━━━━━ Available records ━━━━━

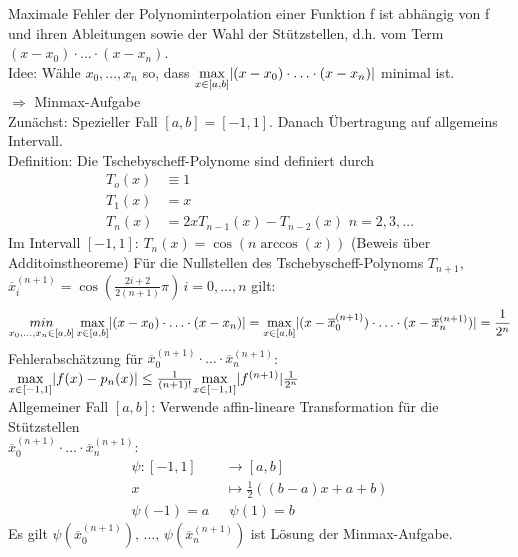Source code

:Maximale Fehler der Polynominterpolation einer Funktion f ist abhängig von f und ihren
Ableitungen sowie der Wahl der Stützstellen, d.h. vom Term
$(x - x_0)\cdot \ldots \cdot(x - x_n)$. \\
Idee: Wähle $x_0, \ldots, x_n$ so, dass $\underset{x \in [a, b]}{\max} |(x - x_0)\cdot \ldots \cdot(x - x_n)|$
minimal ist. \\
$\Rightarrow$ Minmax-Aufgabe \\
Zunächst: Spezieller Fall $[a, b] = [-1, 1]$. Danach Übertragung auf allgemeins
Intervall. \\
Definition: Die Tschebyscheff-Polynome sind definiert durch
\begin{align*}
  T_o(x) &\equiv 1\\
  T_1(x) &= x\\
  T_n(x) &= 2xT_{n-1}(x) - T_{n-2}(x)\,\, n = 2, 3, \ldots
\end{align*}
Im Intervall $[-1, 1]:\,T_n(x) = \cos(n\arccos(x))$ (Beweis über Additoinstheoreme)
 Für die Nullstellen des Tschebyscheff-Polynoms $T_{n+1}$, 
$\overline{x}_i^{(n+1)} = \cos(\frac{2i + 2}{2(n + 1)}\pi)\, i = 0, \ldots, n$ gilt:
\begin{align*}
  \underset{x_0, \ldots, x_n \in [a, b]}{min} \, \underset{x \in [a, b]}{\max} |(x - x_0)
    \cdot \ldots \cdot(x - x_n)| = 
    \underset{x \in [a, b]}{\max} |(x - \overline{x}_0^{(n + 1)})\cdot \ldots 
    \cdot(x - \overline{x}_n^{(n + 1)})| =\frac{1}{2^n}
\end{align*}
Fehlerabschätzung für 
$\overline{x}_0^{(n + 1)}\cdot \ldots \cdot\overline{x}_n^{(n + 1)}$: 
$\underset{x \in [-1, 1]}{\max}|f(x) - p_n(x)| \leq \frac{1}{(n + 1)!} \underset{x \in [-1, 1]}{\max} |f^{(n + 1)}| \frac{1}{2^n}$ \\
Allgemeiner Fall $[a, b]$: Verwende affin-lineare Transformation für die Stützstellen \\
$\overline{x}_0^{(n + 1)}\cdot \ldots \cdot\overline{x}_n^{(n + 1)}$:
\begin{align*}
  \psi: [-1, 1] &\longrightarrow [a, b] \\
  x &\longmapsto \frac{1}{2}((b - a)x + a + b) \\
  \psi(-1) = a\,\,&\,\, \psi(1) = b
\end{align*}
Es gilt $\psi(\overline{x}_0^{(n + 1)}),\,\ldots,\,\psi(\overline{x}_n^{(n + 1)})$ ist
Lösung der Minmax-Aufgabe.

━━━━━
━━━━━ Available records ━━━━━

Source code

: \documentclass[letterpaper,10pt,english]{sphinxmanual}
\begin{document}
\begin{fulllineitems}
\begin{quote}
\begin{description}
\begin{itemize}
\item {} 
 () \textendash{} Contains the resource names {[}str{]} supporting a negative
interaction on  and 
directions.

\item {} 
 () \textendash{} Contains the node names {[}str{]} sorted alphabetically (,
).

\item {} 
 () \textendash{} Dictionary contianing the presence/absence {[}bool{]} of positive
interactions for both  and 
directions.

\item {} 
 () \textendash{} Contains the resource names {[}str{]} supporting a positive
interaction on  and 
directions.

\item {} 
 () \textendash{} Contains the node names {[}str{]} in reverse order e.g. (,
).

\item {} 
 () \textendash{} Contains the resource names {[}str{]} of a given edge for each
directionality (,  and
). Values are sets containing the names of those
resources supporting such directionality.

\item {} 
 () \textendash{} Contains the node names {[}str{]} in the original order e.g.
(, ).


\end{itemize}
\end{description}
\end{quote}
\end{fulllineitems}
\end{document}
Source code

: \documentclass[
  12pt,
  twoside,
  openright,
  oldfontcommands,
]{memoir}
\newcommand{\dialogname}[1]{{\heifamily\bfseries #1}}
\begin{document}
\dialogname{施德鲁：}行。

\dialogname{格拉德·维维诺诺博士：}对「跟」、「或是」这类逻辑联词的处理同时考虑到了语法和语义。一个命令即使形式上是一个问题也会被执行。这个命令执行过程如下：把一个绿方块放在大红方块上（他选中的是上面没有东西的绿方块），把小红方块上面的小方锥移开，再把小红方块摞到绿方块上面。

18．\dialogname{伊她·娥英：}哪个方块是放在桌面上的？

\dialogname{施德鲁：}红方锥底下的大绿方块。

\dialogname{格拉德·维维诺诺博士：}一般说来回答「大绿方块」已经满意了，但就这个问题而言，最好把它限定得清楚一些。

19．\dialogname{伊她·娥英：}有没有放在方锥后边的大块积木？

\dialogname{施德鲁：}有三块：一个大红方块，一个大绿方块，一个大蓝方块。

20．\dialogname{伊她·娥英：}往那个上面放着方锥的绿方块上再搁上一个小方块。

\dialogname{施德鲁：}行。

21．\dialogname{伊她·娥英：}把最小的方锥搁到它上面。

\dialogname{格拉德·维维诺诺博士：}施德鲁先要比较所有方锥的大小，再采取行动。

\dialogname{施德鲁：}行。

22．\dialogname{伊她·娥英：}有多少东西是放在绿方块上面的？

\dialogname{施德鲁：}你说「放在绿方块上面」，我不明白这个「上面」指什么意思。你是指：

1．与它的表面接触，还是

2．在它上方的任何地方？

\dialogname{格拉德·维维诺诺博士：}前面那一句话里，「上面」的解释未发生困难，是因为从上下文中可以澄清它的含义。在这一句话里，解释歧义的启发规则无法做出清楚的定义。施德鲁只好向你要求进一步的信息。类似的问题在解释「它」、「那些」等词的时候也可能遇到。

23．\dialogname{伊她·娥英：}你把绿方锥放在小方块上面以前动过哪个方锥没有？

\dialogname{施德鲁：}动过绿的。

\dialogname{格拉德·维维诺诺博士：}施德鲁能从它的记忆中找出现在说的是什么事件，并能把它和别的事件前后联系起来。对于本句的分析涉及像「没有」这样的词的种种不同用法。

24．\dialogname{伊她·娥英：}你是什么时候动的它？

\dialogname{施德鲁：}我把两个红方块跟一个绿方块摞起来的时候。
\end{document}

━━━━━

Task goal: Single out each line of the records above with the string "fulllineitems" in it, and copy it.

Result below:
\begin{fulllineitems}
\end{fulllineitems}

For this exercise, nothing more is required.